Assignment
Where does the word "host" show up in the records? Copy every line that has it.

Entries provided START

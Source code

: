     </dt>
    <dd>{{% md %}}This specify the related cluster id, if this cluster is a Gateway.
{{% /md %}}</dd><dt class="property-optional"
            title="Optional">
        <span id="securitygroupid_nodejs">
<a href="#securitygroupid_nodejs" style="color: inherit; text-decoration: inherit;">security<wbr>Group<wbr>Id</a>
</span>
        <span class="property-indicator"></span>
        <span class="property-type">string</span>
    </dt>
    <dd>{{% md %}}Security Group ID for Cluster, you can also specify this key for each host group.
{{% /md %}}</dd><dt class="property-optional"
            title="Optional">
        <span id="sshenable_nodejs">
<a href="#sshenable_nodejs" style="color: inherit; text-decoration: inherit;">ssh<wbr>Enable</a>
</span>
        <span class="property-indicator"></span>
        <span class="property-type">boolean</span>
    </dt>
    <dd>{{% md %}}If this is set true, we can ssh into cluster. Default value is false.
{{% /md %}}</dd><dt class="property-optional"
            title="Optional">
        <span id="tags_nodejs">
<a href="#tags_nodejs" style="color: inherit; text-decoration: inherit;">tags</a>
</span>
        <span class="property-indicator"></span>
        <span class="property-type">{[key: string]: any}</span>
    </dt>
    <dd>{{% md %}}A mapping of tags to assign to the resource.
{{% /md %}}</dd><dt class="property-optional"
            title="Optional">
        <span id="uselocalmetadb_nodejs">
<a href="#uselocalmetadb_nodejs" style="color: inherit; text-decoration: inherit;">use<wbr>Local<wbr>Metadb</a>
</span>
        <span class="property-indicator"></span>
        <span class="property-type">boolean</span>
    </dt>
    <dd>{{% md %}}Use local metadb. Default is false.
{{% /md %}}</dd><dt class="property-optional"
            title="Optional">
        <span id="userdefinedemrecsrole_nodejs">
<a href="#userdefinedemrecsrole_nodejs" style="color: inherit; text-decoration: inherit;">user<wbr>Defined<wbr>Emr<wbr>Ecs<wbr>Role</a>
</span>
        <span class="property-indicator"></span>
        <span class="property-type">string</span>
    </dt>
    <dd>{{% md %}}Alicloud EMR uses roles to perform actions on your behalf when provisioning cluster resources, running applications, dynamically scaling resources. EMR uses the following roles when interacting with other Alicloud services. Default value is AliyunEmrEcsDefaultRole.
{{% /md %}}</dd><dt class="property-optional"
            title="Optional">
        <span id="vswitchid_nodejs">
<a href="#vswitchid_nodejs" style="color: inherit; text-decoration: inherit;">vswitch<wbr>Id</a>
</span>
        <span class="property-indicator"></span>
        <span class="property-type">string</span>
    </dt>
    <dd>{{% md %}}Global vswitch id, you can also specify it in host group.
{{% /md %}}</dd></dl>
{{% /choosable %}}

Entries provided END

Response to the exercise
    <dd>{{% md %}}Security Group ID for Cluster, you can also specify this key for each host group.
    <dd>{{% md %}}Global vswitch id, you can also specify it in host group.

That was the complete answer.